Un viaggio per capire come cambiamo
Fossimo negli Stati Uniti, la chiameremmo «transformational election», con ciò intendendo che il voto del 4 marzo è un appuntamento potenzialmente capace di provocare un cambiamento profondo.
Tanti fattori concorrono a sottolineare l’importanza non rituale delle prossime elezioni, a cominciare dal debutto di una nuova legge, frutto di equilibrismi che proiettano l’Italia nella spiacevole condizione di ritrovarsi molto probabilmente il 5 marzo senza una maggioranza in grado di governare. Un’incertezza pericolosa nel momento in cui servirebbero chiarezza e guida salda visto che le previsioni disegnano un percorso accidentato per la crescita economica che il Paese ha ritrovato dopo un decennio di crisi. E anche la radiografia dei contendenti presenta aspetti inediti, con il Movimento 5 Stelle indicato in cima alle preferenze per la prima volta in un voto politico nazionale;
con il ritorno in scena da protagonista – e possibile vincitore guardando alle coalizioni – di Silvio Berlusconi, a dispetto di una sentenza che gli impedisce di avere il proprio nome sulla scheda; con le difficoltà del centrosinistra, la forza che ha guidato il Paese negli ultimi anni e che ora cerca una nuova legittimazione dopo aver registrato l’ennesima frattura all’interno del Pd, passato dal 40% delle Europee del 2014 a percentuali molto inferiori.
È di fronte a un quadro di questo tipo che «La Stampa» ha deciso di compiere un viaggio nell’Italia che va verso le urne, un viaggio che vuole ribaltare gli schemi, mettendo in primo piano le voci di quello che una volta si sarebbe definito il Paese reale per farle arrivare, forti, ai politici che come da copione ora «assicurano che», «si impegnano a», «promettono di». Continueremo, certo, a dare spazio al dibattito «dei» e «fra i» candidati, alla cronaca elettorale di ogni giorno, ma vorremmo con questa iniziativa che per una volta i politici ascoltassero di più gli italiani ai quali chiedono il voto.

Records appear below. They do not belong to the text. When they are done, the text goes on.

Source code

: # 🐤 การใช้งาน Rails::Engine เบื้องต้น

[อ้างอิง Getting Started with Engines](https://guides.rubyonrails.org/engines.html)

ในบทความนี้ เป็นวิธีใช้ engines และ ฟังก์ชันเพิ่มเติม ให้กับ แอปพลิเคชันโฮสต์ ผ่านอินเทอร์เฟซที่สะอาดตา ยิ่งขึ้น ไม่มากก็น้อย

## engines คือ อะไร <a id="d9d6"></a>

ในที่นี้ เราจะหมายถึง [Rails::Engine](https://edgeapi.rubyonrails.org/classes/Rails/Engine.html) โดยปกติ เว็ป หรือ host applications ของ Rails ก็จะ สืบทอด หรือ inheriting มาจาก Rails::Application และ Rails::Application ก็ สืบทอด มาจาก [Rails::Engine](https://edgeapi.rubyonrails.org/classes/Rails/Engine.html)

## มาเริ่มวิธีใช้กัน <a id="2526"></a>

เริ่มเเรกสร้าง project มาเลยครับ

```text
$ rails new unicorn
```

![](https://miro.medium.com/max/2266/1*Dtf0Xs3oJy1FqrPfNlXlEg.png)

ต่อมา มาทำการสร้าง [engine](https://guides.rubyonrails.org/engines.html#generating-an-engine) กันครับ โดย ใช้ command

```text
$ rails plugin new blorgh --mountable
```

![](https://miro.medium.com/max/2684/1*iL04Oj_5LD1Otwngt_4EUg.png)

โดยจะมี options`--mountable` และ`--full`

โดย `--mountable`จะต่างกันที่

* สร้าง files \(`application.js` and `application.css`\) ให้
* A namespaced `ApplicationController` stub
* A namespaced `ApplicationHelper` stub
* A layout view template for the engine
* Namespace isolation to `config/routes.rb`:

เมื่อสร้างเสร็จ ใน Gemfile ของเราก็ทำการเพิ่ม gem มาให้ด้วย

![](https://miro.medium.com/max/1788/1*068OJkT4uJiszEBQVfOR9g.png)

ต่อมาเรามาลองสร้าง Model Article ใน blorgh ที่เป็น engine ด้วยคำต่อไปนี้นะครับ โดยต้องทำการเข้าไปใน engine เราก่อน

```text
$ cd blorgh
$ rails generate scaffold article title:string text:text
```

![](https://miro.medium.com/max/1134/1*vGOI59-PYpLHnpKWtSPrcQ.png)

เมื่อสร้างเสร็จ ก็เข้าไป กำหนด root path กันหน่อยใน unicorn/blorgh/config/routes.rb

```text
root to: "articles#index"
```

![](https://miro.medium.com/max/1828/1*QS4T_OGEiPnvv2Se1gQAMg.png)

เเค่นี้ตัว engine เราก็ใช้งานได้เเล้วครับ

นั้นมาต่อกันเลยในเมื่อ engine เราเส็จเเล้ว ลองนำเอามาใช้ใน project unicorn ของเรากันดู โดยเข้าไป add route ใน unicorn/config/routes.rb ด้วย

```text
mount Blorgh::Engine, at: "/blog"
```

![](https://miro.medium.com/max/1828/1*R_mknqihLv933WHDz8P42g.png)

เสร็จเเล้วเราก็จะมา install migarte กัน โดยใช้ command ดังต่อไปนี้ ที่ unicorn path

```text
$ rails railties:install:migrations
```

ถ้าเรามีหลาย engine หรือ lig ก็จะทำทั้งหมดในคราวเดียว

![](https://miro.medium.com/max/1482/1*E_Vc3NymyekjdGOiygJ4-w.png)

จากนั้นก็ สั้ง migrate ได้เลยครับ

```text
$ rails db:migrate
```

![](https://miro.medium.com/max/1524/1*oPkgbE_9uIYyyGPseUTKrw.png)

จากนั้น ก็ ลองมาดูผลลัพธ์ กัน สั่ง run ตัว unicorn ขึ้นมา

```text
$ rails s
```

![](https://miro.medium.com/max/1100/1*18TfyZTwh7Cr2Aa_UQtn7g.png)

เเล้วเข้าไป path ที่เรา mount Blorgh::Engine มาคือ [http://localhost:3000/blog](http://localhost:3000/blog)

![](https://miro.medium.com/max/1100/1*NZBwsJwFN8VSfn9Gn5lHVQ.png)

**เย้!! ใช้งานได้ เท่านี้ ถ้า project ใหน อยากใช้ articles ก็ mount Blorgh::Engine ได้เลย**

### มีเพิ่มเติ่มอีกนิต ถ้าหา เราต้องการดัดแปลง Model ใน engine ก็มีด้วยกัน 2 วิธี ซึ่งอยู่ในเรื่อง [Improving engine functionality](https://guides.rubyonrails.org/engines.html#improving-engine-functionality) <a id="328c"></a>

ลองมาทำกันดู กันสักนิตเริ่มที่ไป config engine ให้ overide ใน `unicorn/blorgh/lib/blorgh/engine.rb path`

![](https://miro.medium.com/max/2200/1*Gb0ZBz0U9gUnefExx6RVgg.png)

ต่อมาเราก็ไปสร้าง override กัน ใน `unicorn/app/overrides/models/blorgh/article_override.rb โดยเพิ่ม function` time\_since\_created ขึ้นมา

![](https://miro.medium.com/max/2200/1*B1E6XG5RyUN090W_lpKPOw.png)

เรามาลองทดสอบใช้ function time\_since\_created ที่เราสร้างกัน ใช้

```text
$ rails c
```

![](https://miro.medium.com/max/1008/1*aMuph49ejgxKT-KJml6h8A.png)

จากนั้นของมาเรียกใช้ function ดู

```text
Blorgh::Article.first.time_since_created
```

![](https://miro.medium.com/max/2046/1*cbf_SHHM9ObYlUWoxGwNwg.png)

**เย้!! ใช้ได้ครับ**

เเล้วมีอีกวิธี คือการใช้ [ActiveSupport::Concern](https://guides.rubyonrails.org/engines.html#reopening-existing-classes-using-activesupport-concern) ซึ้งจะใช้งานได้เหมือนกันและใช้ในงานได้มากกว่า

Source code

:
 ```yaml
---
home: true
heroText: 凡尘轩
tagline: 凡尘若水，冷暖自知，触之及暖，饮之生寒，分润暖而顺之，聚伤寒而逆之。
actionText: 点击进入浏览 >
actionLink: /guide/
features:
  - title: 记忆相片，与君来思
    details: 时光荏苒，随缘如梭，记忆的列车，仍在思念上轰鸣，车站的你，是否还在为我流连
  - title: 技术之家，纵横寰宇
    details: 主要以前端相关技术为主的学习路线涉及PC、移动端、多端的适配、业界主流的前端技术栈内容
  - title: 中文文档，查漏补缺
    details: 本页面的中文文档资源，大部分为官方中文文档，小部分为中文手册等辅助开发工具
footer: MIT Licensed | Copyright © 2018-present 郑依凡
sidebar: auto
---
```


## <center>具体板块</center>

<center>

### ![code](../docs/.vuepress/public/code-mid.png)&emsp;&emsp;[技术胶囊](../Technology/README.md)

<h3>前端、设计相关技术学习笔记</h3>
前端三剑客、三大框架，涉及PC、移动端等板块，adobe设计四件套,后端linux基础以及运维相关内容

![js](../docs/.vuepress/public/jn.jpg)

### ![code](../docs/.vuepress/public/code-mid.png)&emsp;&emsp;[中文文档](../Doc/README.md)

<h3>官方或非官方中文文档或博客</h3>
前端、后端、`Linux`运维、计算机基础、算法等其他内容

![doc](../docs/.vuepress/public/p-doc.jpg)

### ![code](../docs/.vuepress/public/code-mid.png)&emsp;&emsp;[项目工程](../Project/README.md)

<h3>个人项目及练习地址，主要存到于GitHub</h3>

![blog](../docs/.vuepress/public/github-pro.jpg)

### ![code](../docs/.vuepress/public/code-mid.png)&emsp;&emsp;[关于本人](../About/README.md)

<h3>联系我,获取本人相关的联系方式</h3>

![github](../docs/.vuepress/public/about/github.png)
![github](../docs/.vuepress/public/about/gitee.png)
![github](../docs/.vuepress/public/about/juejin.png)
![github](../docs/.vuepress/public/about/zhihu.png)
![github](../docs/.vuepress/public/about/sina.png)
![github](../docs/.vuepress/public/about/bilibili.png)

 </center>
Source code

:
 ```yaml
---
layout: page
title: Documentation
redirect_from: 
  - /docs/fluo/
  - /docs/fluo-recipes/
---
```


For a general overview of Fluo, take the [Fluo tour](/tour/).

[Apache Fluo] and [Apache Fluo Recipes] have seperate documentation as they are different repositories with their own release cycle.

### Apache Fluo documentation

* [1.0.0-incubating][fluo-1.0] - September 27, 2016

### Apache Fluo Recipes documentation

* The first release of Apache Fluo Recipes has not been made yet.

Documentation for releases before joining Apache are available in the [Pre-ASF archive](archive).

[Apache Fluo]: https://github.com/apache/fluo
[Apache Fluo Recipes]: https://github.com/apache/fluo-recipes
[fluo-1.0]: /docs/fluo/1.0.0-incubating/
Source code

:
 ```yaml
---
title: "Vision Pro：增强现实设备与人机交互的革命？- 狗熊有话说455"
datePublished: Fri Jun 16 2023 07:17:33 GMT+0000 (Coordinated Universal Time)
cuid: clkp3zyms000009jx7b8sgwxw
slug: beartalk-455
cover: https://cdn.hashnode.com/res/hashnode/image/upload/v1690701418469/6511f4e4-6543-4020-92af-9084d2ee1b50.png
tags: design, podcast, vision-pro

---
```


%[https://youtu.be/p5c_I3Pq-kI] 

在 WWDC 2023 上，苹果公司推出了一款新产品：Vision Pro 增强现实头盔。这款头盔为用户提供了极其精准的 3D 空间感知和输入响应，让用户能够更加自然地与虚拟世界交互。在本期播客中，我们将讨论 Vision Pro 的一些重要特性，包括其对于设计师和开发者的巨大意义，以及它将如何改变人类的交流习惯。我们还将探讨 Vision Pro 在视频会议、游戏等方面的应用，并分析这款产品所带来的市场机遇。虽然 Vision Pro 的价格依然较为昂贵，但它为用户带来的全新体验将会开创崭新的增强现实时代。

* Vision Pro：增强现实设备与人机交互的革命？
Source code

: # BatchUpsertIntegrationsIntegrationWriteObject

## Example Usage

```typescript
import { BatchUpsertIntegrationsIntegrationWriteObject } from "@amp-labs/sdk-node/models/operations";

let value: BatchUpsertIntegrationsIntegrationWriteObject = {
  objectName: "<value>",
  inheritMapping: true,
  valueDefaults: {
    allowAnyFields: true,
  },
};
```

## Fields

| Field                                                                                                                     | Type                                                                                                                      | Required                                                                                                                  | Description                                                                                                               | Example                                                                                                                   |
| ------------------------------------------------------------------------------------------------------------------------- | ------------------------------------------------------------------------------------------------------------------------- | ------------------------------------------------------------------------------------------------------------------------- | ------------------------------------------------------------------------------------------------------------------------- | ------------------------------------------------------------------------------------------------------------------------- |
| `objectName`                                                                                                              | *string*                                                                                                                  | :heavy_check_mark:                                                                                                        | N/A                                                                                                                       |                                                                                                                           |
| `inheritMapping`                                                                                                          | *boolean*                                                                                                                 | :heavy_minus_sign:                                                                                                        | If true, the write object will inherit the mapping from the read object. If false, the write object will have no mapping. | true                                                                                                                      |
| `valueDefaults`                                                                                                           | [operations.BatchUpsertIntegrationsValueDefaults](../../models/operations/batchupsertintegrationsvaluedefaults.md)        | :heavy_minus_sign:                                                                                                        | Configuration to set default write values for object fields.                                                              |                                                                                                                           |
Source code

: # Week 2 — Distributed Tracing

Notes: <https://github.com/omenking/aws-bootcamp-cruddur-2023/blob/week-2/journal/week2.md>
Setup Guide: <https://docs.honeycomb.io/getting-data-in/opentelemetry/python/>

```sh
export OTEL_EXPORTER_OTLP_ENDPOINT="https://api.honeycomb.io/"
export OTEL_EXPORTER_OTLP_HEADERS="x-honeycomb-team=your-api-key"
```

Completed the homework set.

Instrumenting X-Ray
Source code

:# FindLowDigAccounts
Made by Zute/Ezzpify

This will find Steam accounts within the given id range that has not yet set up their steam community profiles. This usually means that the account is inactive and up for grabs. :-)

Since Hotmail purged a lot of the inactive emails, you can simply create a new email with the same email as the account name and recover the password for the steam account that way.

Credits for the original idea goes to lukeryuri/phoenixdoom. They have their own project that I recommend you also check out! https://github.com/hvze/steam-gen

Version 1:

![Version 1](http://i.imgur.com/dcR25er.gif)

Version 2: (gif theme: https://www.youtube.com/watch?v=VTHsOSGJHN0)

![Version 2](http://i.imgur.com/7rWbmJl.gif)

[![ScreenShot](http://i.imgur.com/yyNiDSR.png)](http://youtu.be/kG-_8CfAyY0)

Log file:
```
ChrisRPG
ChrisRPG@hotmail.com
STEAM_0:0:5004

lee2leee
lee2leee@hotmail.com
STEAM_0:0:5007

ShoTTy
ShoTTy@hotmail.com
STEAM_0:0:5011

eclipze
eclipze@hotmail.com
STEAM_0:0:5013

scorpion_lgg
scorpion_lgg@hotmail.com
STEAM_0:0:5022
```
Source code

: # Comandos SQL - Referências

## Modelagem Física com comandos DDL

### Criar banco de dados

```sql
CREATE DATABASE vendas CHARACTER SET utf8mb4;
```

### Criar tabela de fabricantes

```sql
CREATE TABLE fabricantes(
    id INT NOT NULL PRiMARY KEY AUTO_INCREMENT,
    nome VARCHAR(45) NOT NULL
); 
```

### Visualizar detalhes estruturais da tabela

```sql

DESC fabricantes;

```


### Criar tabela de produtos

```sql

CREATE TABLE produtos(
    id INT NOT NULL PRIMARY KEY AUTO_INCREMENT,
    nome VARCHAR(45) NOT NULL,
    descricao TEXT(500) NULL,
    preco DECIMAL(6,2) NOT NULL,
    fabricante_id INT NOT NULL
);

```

Abbiamo preso in esame i temi che più condizionano l’Italia di questi anni e li abbiamo proiettati sulla cartina della Penisola ricavandone un percorso che ci accompagnerà da Nord a Sud nell’ultimo mese della campagna elettorale. Luoghi e volti per parlare di lavoro e crisi bancarie, di pensioni e immigrazione, di criminalità e di frontiere della tecnologia, di speranze dei giovani e di inquietanti derive estremistiche.
Che cosa si aspettano gli italiani dal 4 marzo? In che modo i loro sogni e i loro timori trovano rappresentanza nei programmi dei partiti? Quanto sono forti la delusione e la mancanza di fiducia che alimentano l’astensionismo?
Il viaggio nell’Italia verso il voto parte da un luogo diventato simbolico e da una categoria figlia della modernità e del precariato. Il luogo è Taranto, lo stabilimento dell’Ilva, dove il tema dell’occupazione si sposa con la tutela della salute e con la capacità di competere in mercati diventati globali; la categoria è quella dei fattorini che ci portano la cena a casa in bici: fra loro ci sono giovani che cercano di costruirsi un futuro e uomini maturi che un futuro se lo sono visti rubare dalla crisi e sono costretti a ripartire da zero. Leggete che cosa dice un medico a Mattia Feltri a proposito degli indici di depressione che colpiscono la zona di Taranto. O riflettete sulle parole che una fattorina di 24 anni consegna con disarmante semplicità a Davide Lessi: «Non ho mai prestato attenzione alla politica perché ho sempre avuto l’impressione che la politica non ne avesse per la mia vita quotidiana». Ecco, il vero termometro del clima politico sta più in queste storie che in tanti proclami e slogan. Se vogliamo cercare di capire un po’ di più l’Italia che uscirà dalle urne è anche da qui che bisogna partire. Non per unirsi a un inno allo sconforto e alla disillusione, al contrario, per capire quali risposte concrete servono, come restituire fiducia a quella parte del Paese che l’ha smarrita. Al di là dei nomi e dei partiti, un’elezione a questo dovrebbe servire.